July 25, 202410 minute read

Running Iceberg and Serverless DuckDB in Google Cloud

Steven Wang
Definite: Iceberg and Serverless DuckDB in Google Cloud

In a previous post we provided examples on how to query Iceberg tables with DuckDB on a local machine. In this post, our goal is to replicate those same examples in a cloud environment. More specifically, we show how the following can be set up on Google Cloud:

  • A Postgres instance serving as the Iceberg catalog
  • Google Cloud Storage for storing Iceberg metadata and tables (parquet files)
  • A cloud VM for running DuckDB queries on Iceberg

If you follow along, hopefully you’ll have some ideas on how to build a "Pretty Good and Cheap Data Lake™" at the end. Let’s dive in!

Google Cloud Postgres and Storage Setup

Postgres

To provision a new Postgres instance in Google Cloud:

  1. Go to SQL instances in the Google Cloud console
  2. Click Create Instance and select PostgreSQL
  3. On the next page select the PostgreSQL version you want to use, a name and password for your instance, and what region or availability you want for the instance. You can also customize the machine and storage configurations in the drop downs below. Click Create Instance to finish. Postgres Setup
  4. Once your instance is up and running, click on Connections in the left sidebar menu, then select Networking. For demo purposes we will make the instance available to all IP addresses so select Public IP and add 0.0.0.0/0 to the list of authorized networks: Postgres Networking Your Postgres connection URI should look something like:
postgresql://<USER>:<PASSWORD>@<HOST>:5432/postgres
  • USER is the user you created in step 2 (postgres by default)
  • PASSWORD is the password you created in step 2 (make sure it is percent encoded)
  • HOST is the IP address of your instance which you can find on the Overview menu under Public IP address

Save the URI for use later.

Setting Up Cloud Storage

  1. Go to Cloud Storage in the console and click CREATE in the top menu
  2. Create a name for you bucket, select storage region, and any other configurations on the next page (most defaults work, selecting a single region will be cheaper). Click Create once finished: GCS Setup

Create HMAC Key and Secret Key

An HMAC key and HMAC secret key are needed to access objects in Cloud storage. These will later be used by DuckDB to access Iceberg tables stored in GCS (Google Cloud Storage). To create the keys follow these instructions. Make sure you save these keys, we will use them later!

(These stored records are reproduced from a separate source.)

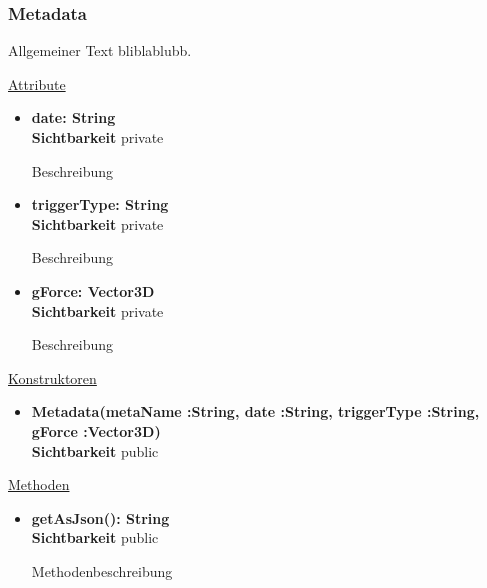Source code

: \subsubsection{Metadata}
Allgemeiner Text bliblablubb. \newline

\underline{Attribute}
\begin{itemize}
\itemsep0pt
\item \textbf{date: String} \hfill\\ 
\textbf{Sichtbarkeit} private 

Beschreibung

\item \textbf{triggerType: String} \hfill\\ 
\textbf{Sichtbarkeit} private 

Beschreibung

\item \textbf{gForce: Vector3D} \hfill\\ 
\textbf{Sichtbarkeit} private 

Beschreibung

\end{itemize}

\underline{Konstruktoren}
\begin{itemize}
\itemsep0pt
\item \textbf{Metadata(metaName :String, date :String, triggerType :String, gForce :Vector3D)} \hfill\\
\textbf{Sichtbarkeit} public 

\end{itemize}

\underline{Methoden}
\begin{itemize}
\itemsep0pt
\item \textbf{getAsJson(): String}\hfill\\
\textbf{Sichtbarkeit} public 

Methodenbeschreibung

\end{itemize}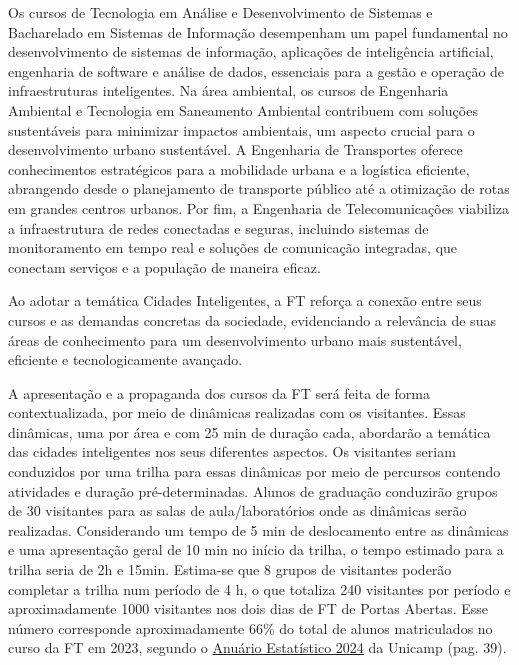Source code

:\documentclass[
  letterpaper,
  DIV=11,
  numbers=noendperiod]{scrreprt}
\begin{document}
Os cursos de Tecnologia em Análise e Desenvolvimento de Sistemas e
Bacharelado em Sistemas de Informação desempenham um papel fundamental
no desenvolvimento de sistemas de informação, aplicações de inteligência
artificial, engenharia de software e análise de dados, essenciais para a
gestão e operação de infraestruturas inteligentes. Na área ambiental, os
cursos de Engenharia Ambiental e Tecnologia em Saneamento Ambiental
contribuem com soluções sustentáveis para minimizar impactos ambientais,
um aspecto crucial para o desenvolvimento urbano sustentável. A
Engenharia de Transportes oferece conhecimentos estratégicos para a
mobilidade urbana e a logística eficiente, abrangendo desde o
planejamento de transporte público até a otimização de rotas em grandes
centros urbanos. Por fim, a Engenharia de Telecomunicações viabiliza a
infraestrutura de redes conectadas e seguras, incluindo sistemas de
monitoramento em tempo real e soluções de comunicação integradas, que
conectam serviços e a população de maneira eficaz.

Ao adotar a temática Cidades Inteligentes, a FT reforça a conexão entre
seus cursos e as demandas concretas da sociedade, evidenciando a
relevância de suas áreas de conhecimento para um desenvolvimento urbano
mais sustentável, eficiente e tecnologicamente avançado.

A apresentação e a propaganda dos cursos da FT será feita de forma
contextualizada, por meio de dinâmicas realizadas com os visitantes.
Essas dinâmicas, uma por área e com 25 min de duração cada, abordarão a
temática das cidades inteligentes nos seus diferentes aspectos. Os
visitantes seriam conduzidos por uma trilha para essas dinâmicas por
meio de percursos contendo atividades e duração pré-determinadas. Alunos
de graduação conduzirão grupos de 30 visitantes para as salas de
aula/laboratórios onde as dinâmicas serão realizadas. Considerando um
tempo de 5 min de deslocamento entre as dinâmicas e uma apresentação
geral de 10 min no início da trilha, o tempo estimado para a trilha
seria de 2h e 15min. Estima-se que 8 grupos de visitantes poderão
completar a trilha num período de 4 h, o que totaliza 240 visitantes por
período e aproximadamente 1000 visitantes nos dois dias de FT de Portas
Abertas. Esse número corresponde aproximadamente 66\% do total de alunos
matriculados no curso da FT em 2023, segundo o
\href{https://aeplan.unicamp.br/wp-content/uploads/sites/5/2024/05/anuario-2024.pdf}{Anuário
Estatístico 2024} da Unicamp (pag. 39).
\end{document}
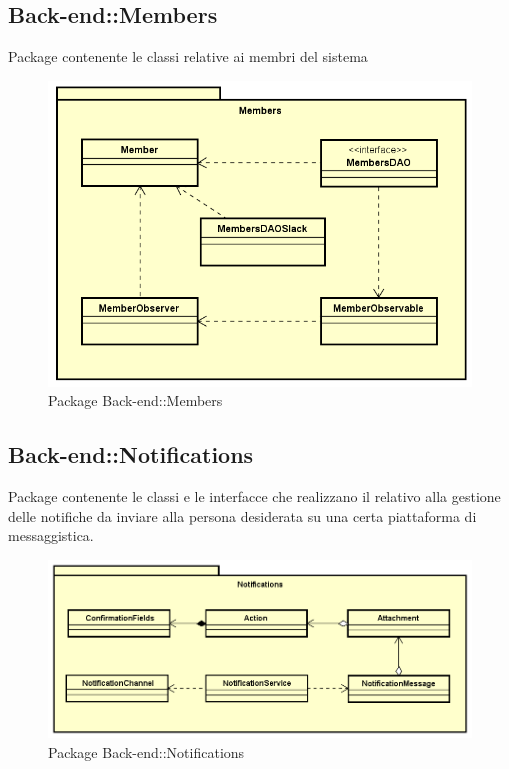 \subsection{Back-end::Members}
Package contenente le classi relative ai membri del sistema
\begin{figure}[h] \centering \includegraphics[width=\textwidth,height=\textheight,keepaspectratio]{images/diagrams/back-end/Official_Backend_0304/Member.png}
\caption{Package Back-end::Members}
\end{figure}
\newpage

\subsection{Back-end::Notifications}
Package contenente le classi e le interfacce che realizzano il  relativo alla gestione delle notifiche da inviare alla persona desiderata su una certa piattaforma di messaggistica.
\begin{figure}[h] \centering \includegraphics[width=\textwidth,height=\textheight,keepaspectratio]{images/diagrams/back-end/Official_Backend_0304/Notifications.png}
\caption{Package Back-end::Notifications}
\end{figure}
\newpage

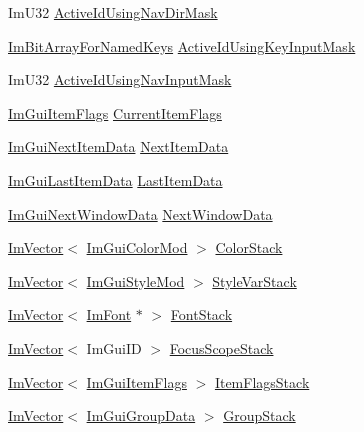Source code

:\begin{DoxyCompactItemize}
\item 
Im\+U32 \hyperlink{structImGuiContext_a6b69393a8ff5153f6c5adac6eff7f130}{Active\+Id\+Using\+Nav\+Dir\+Mask}
\item 
\hyperlink{imgui__internal_8h_a35d93a6af4467a5b0762da6bd3bd1bd6}{Im\+Bit\+Array\+For\+Named\+Keys} \hyperlink{structImGuiContext_ad1d1dc1f7d29ce091b12d3d37b3ccdb0}{Active\+Id\+Using\+Key\+Input\+Mask}
\item 
Im\+U32 \hyperlink{structImGuiContext_ac5c2b9d6a845be44a96d22ca24d4ffc3}{Active\+Id\+Using\+Nav\+Input\+Mask}
\item 
\hyperlink{imgui__internal_8h_abcf9eafab4557e911b2c0d8fe2feeb38}{Im\+Gui\+Item\+Flags} \hyperlink{structImGuiContext_a2b9e83b70baf004df8bd1ccf2a640ed4}{Current\+Item\+Flags}
\item 
\hyperlink{structImGuiNextItemData}{Im\+Gui\+Next\+Item\+Data} \hyperlink{structImGuiContext_a3c05fda47e3d35e3279387a2524ac6cb}{Next\+Item\+Data}
\item 
\hyperlink{structImGuiLastItemData}{Im\+Gui\+Last\+Item\+Data} \hyperlink{structImGuiContext_a47a03a88886e1700f40be15d9fd9329e}{Last\+Item\+Data}
\item 
\hyperlink{structImGuiNextWindowData}{Im\+Gui\+Next\+Window\+Data} \hyperlink{structImGuiContext_a1220ef65a7464ef2dc4a6020cd1b9c47}{Next\+Window\+Data}
\item 
\hyperlink{structImVector}{Im\+Vector}$<$ \hyperlink{structImGuiColorMod}{Im\+Gui\+Color\+Mod} $>$ \hyperlink{structImGuiContext_ae3c32dfddf77ff73f122b8ed644176ca}{Color\+Stack}
\item 
\hyperlink{structImVector}{Im\+Vector}$<$ \hyperlink{structImGuiStyleMod}{Im\+Gui\+Style\+Mod} $>$ \hyperlink{structImGuiContext_abc0ca120e14467083bee0400d9abbabe}{Style\+Var\+Stack}
\item 
\hyperlink{structImVector}{Im\+Vector}$<$ \hyperlink{structImFont}{Im\+Font} $\ast$ $>$ \hyperlink{structImGuiContext_a8a6a9f23604fe0d0b51c78e45e4432b0}{Font\+Stack}
\item 
\hyperlink{structImVector}{Im\+Vector}$<$ Im\+Gui\+ID $>$ \hyperlink{structImGuiContext_a56ca0a9debefb6f4e96b03602b8cb551}{Focus\+Scope\+Stack}
\item 
\hyperlink{structImVector}{Im\+Vector}$<$ \hyperlink{imgui__internal_8h_abcf9eafab4557e911b2c0d8fe2feeb38}{Im\+Gui\+Item\+Flags} $>$ \hyperlink{structImGuiContext_a85e81a50ff68aaf925faab072b710edd}{Item\+Flags\+Stack}
\item 
\hyperlink{structImVector}{Im\+Vector}$<$ \hyperlink{structImGuiGroupData}{Im\+Gui\+Group\+Data} $>$ \hyperlink{structImGuiContext_a77874099397573e207c03405508e3637}{Group\+Stack}

\end{DoxyCompactItemize}
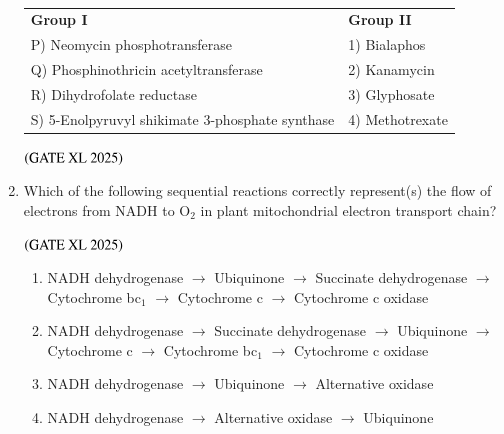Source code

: \documentclass[journal]{IEEEtran}
\begin{document}
\begin{enumerate}
    \begin{table}[H]
        \centering
        \begin{tabular}{ll}
            \textbf{Group I} & \textbf{Group II} \\
            P) Neomycin phosphotransferase & 1) Bialaphos \\
            Q) Phosphinothricin acetyltransferase & 2) Kanamycin \\
            R) Dihydrofolate reductase & 3) Glyphosate \\
            S) 5-Enolpyruvyl shikimate 3-phosphate synthase & 4) Methotrexate \\
        \end{tabular}
        \caption*{}
        \label{tab:xl2025_q61}
    \end{table}

    \hfill $\left(\text{GATE XL 2025}\right)$
    \begin{enumerate}
    \end{enumerate}

    \item Which of the following sequential reactions correctly represent(s) the flow of electrons from NADH to O$_2$ in plant mitochondrial electron transport chain?

    \hfill $\left(\text{GATE XL 2025}\right)$
    \begin{enumerate}
        \item NADH dehydrogenase $\rightarrow$ Ubiquinone $\rightarrow$ Succinate dehydrogenase $\rightarrow$ Cytochrome bc$_1$ $\rightarrow$ Cytochrome c $\rightarrow$ Cytochrome c oxidase
        \item NADH dehydrogenase $\rightarrow$ Succinate dehydrogenase $\rightarrow$ Ubiquinone $\rightarrow$ Cytochrome c $\rightarrow$ Cytochrome bc$_1$ $\rightarrow$ Cytochrome c oxidase
        \item NADH dehydrogenase $\rightarrow$ Ubiquinone $\rightarrow$ Alternative oxidase
        \item NADH dehydrogenase $\rightarrow$ Alternative oxidase $\rightarrow$ Ubiquinone
    \end{enumerate}


\end{enumerate}
\end{document}
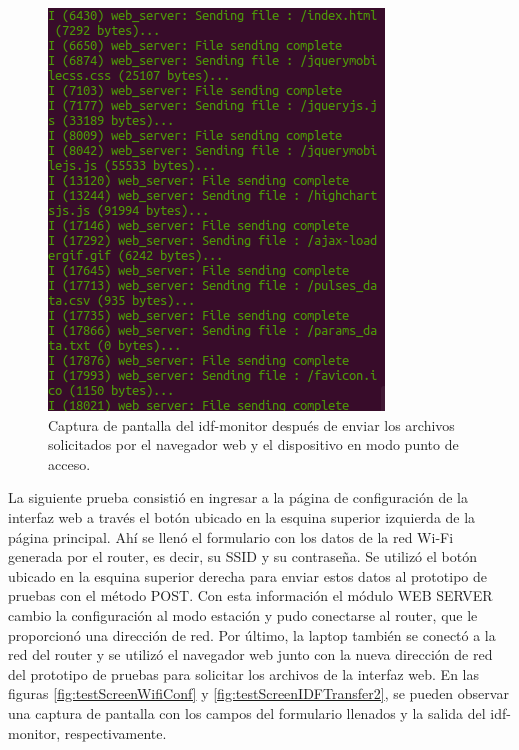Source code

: \begin{figure}[ht]
	\centering
	\includegraphics[scale=0.53]{./Figures/test_interface_idf_downloads.png}
	\caption{Captura de pantalla del idf-monitor después de enviar los archivos solicitados por el navegador web y el dispositivo en modo punto de acceso.}
	\label{fig:testScreenIDFTransfer}
\end{figure}

La siguiente prueba consistió en ingresar a la página de configuración de la interfaz web a través el botón ubicado en la esquina superior izquierda de la página principal. Ahí se llenó el formulario con los datos de la red Wi-Fi generada por el router, es decir, su SSID y su contraseña. Se utilizó el botón ubicado en la esquina superior derecha para enviar estos datos al prototipo de pruebas con el método POST. Con esta información el módulo WEB SERVER cambio la configuración al modo estación y pudo conectarse al router, que le proporcionó una dirección de red. Por último, la laptop también se conectó a la red del router y se utilizó el navegador web junto con la nueva dirección de red del prototipo de pruebas para solicitar los archivos de la interfaz web. En las figuras \ref{fig:testScreenWifiConf} y \ref{fig:testScreenIDFTransfer2}, se pueden observar una captura de pantalla con los campos del formulario llenados y la salida del idf-monitor, respectivamente.

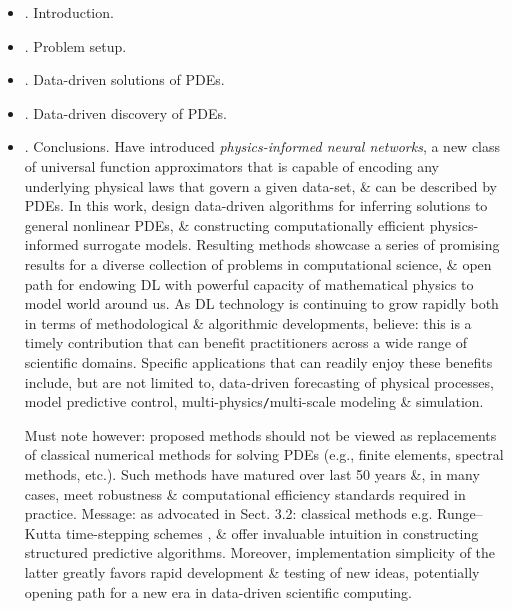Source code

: \documentclass{article}
\begin{document}
\begin{itemize}
	\item {. Introduction.}
	\item {. Problem setup.}
	\item {. Data-driven solutions of PDEs.}
	\item {. Data-driven discovery of PDEs.}
	\item {. Conclusions.} Have introduced {\it physics-informed neural networks}, a new class of universal function approximators that is capable of encoding any underlying physical laws that govern a given data-set, \& can be described by PDEs. In this work, design data-driven algorithms for inferring solutions to general nonlinear PDEs, \& constructing computationally efficient physics-informed surrogate models. Resulting methods showcase a series of promising results for a diverse collection of problems in computational science, \& open path for endowing DL with powerful capacity of mathematical physics to model world around us. As DL technology is continuing to grow rapidly both in terms of methodological \& algorithmic developments, believe: this is a timely contribution that can benefit practitioners across a wide range of scientific domains. Specific applications that can readily enjoy these benefits include, but are not limited to, data-driven forecasting of physical processes, model predictive control, multi-physics{\tt/}multi-scale modeling \& simulation.
	
	Must note however: proposed methods should not be viewed as replacements of classical numerical methods for solving PDEs (e.g., finite elements, spectral methods, etc.). Such methods have matured over last 50 years \&, in many cases, meet robustness \& computational efficiency standards required in practice. Message: as advocated in Sect. 3.2: classical methods e.g. Runge--Kutta time-stepping schemes , \& offer invaluable intuition in constructing structured predictive algorithms. Moreover, implementation simplicity of the latter greatly favors rapid development \& testing of new ideas, potentially opening path for a new era in data-driven scientific computing.
	

\end{itemize}
\end{document}
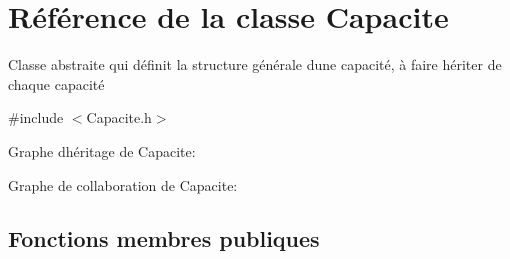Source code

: \hypertarget{class_capacite}{}\section{Référence de la classe Capacite}
\label{class_capacite}


Classe abstraite qui définit la structure générale d\textquotesingle{}une capacité, à faire hériter de chaque capacité  




{\ttfamily \#include $<$Capacite.\+h$>$}



Graphe d\textquotesingle{}héritage de Capacite\+:


Graphe de collaboration de Capacite\+:
\subsection*{Fonctions membres publiques}
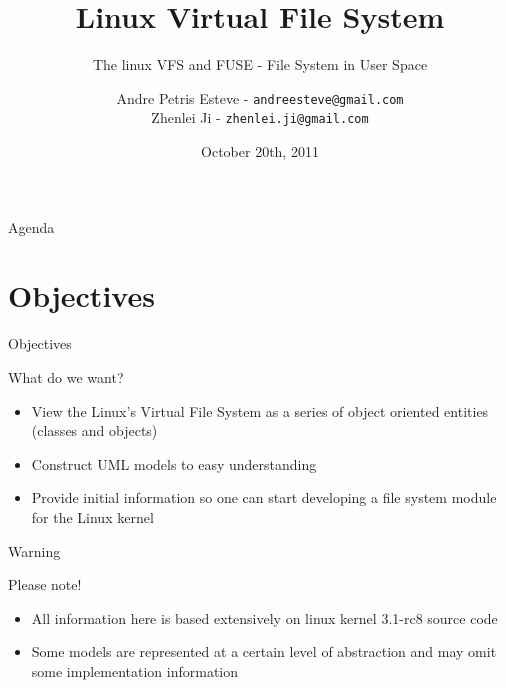 \documentclass{beamer}
\author[Andre Esteve and Zhenlei Ji]{
Andre Petris Esteve - \texttt{andreesteve@gmail.com}\\
Zhenlei Ji - \texttt{zhenlei.ji@gmail.com}}
\institute[IC\textbackslash UNICAMP]{
MC806 - Operational System Topics\\}
\title[Linux VFS]{Linux Virtual File System}
\subtitle[]{The linux VFS and FUSE - File System in User Space}
\date[10/20/2011]{October 20th, 2011}
\begin{document}

\begin{frame}[plain]
  \titlepage
\end{frame}

\begin{frame}{Agenda}
  \tableofcontents
\end{frame}

\section{Objectives}

\begin{frame}{Objectives}

  \begin{block}{What do we want?}

	\begin{itemize}[<+->]

		\item{View the Linux's Virtual File System as a series of object oriented entities (classes and objects)}

		\item{Construct UML models to easy understanding}
		
		\item{Provide initial information so one can start developing a file system module for the Linux kernel}
	
	\end{itemize}

  \end{block}

\end{frame}

\begin{frame}{Warning}

  \begin{block}{Please note!}

	\begin{itemize}[<+->]

		\item{All information here is based extensively on linux kernel 3.1-rc8 source code}

		\item{Some models are represented at a certain level of abstraction and may omit some implementation information}
	
	\end{itemize}

  \end{block}

\end{frame}
\end{document}
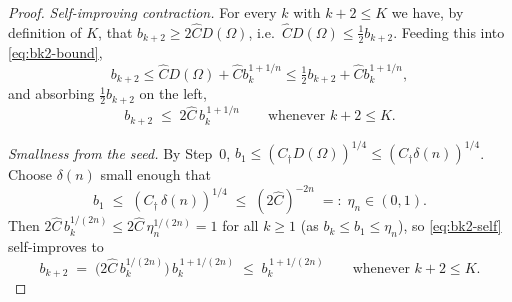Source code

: \documentclass[11pt]{amsart}
\theoremstyle{definition}
\newcommand{\Om}{\Omega}
\begin{document}
\begin{proof}
\emph{Self-improving contraction.} For every $k$ with $k+2\le K$ we have,
by definition of $K$, that $b_{k+2}\ge2\widehat C D(\Om)$, i.e.\
$\widehat C D(\Om)\le\tfrac12 b_{k+2}$. Feeding this into
\eqref{eq:bk2-bound},
\[
   b_{k+2}\le\widehat C D(\Om)+\widehat C b_k^{1+1/n}
   \le\tfrac12 b_{k+2}+\widehat C b_k^{1+1/n},
\]
and absorbing $\tfrac12 b_{k+2}$ on the left,
\begin{equation}\label{eq:bk2-self}
   b_{k+2}\;\le\;2\widehat C\,b_k^{\,1+1/n}
   \qquad\text{whenever }k+2\le K .
\end{equation}

\emph{Smallness from the seed.} By Step~0, $b_1\le(C_\dagger D(\Om))^{1/4}
\le(C_\dagger\delta(n))^{1/4}$. Choose $\delta(n)$ small enough that
\begin{equation}\label{eq:seed-smallness}
   b_1\;\le\;(C_\dagger\,\delta(n))^{1/4}\;\le\;(2\widehat C)^{-2n}
   \;=:\;\eta_n\in(0,1).
\end{equation}
Then $2\widehat C\,b_k^{1/(2n)}\le2\widehat C\,\eta_n^{1/(2n)}=1$ for all
$k\ge1$ (as $b_k\le b_1\le\eta_n$), so \eqref{eq:bk2-self} self-improves
to
\begin{equation}\label{eq:bk2-power}
   b_{k+2}\;=\;\bigl(2\widehat C\,b_k^{1/(2n)}\bigr)\,b_k^{\,1+1/(2n)}
   \;\le\;b_k^{\,1+1/(2n)}\qquad\text{whenever }k+2\le K .
\end{equation}


\end{proof}
\end{document}
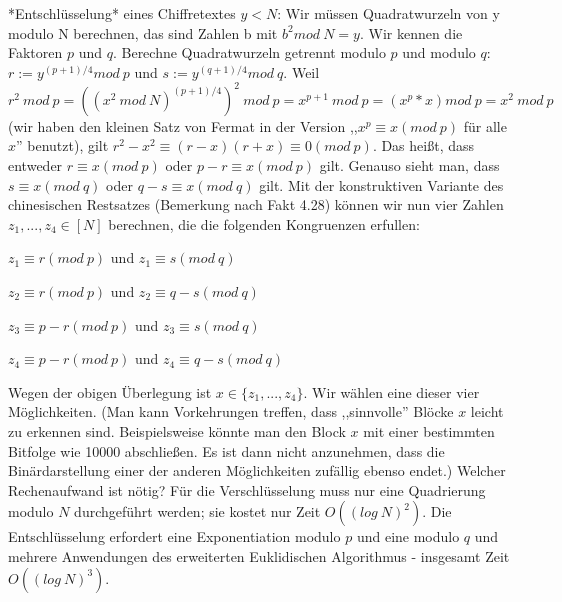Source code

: \documentclass[a4paper]{article}
\begin{document}
\begin{multicols}{3}
        *Entschlüsselung* eines Chiffretextes $y<N$: Wir müssen Quadratwurzeln von y modulo N berechnen, das sind Zahlen b mit $b^2 mod\ N=y$. Wir kennen die Faktoren $p$ und $q$. Berechne Quadratwurzeln getrennt modulo $p$ und modulo $q$: $r:=y^{(p+1)/4} mod\ p$ und $s:=y^{(q+1)/4} mod\ q$.
        Weil $r^2\ mod\ p =((x^2\ mod\ N)^{(p+1)/4})^2\ mod\ p=x^{p+1}\ mod\ p=(x^p *x) mod\ p = x^2\ mod\ p$ (wir haben den kleinen Satz von Fermat in der Version ,,$x^p\equiv x(mod\ p)$ für alle $x$'' benutzt), gilt $r^2-x^2\equiv (r-x)(r+x)\equiv 0 (mod\ p)$. Das heißt, dass entweder $r\equiv x(mod\ p)$ oder $p-r\equiv x(mod\ p)$ gilt.
        Genauso sieht man, dass $s\equiv x(mod\ q)$ oder $q-s\equiv x(mod\ q)$ gilt.
        Mit der konstruktiven Variante des chinesischen Restsatzes (Bemerkung nach Fakt 4.28) können wir nun vier Zahlen $z_1,...,z_4 \in [N]$ berechnen, die die folgenden Kongruenzen erfullen:
        \begin{itemize*}
            \item $z_1 \equiv r (mod\ p)$ und $z_1 \equiv s (mod\ q)$
            \item $z_2 \equiv r (mod\ p)$ und $z_2 \equiv q-s (mod\ q)$
            \item $z_3 \equiv p-r (mod\ p)$ und $z_3 \equiv s (mod\ q)$
            \item $z_4 \equiv p-r (mod\ p)$ und $z_4 \equiv q-s (mod\ q)$
        \end{itemize*}

        Wegen der obigen Überlegung ist $x\in\{z_1,...,z_4\}$. Wir wählen eine dieser vier Möglichkeiten. (Man kann Vorkehrungen treffen, dass ,,sinnvolle'' Blöcke $x$ leicht zu erkennen sind. Beispielsweise könnte man den Block $x$ mit einer bestimmten Bitfolge wie 10000 abschließen. Es ist dann nicht anzunehmen, dass die Binärdarstellung einer der anderen Möglichkeiten zufällig ebenso endet.)
        Welcher Rechenaufwand ist nötig? Für die Verschlüsselung muss nur eine Quadrierung modulo $N$ durchgeführt werden; sie kostet nur Zeit $O((log\ N)^2)$. Die Entschlüsselung erfordert eine Exponentiation modulo $p$ und eine modulo $q$ und mehrere Anwendungen des erweiterten Euklidischen Algorithmus - insgesamt Zeit $O((log\ N)^3)$.


\end{multicols}
\end{document}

If you want to create a new service account for the keys we suggest giving it the minimum permissions of Storage Object Viewer so that it can be used to read data from GCS.

Creating The Catalog

Now that we have Postgres and cloud storage set up we can create the catalog. To do this we will use PyIceberg, a Python library for interacting with Iceberg. The following code registers a name space called taxi (we will use the NYC taxi data set again) in the Postgres catalog. The catalog will eventually contain pointers to where the data and metadata are saved in GCS:

from pyiceberg.catalog.sql import SqlCatalog

# create Iceberg catalog using Postgres and GCS
catalog_name = "demo_iceberg"
catalog_uri = "<YOUR_POSTGRES_URI>" #replace with Postgres URI
warehouse_path = "gs://<YOUR_BUCKET>" #replace with bucket name you created in GCS

catalog = SqlCatalog(
    catalog_name,
    **{
        "uri": catalog_uri,
        "warehouse": warehouse_path,
    },
)

# create a namespace for Iceberg
name_space = 'taxi'
try:
    catalog.create_namespace(name_space)
except Exception as e:
    print(e)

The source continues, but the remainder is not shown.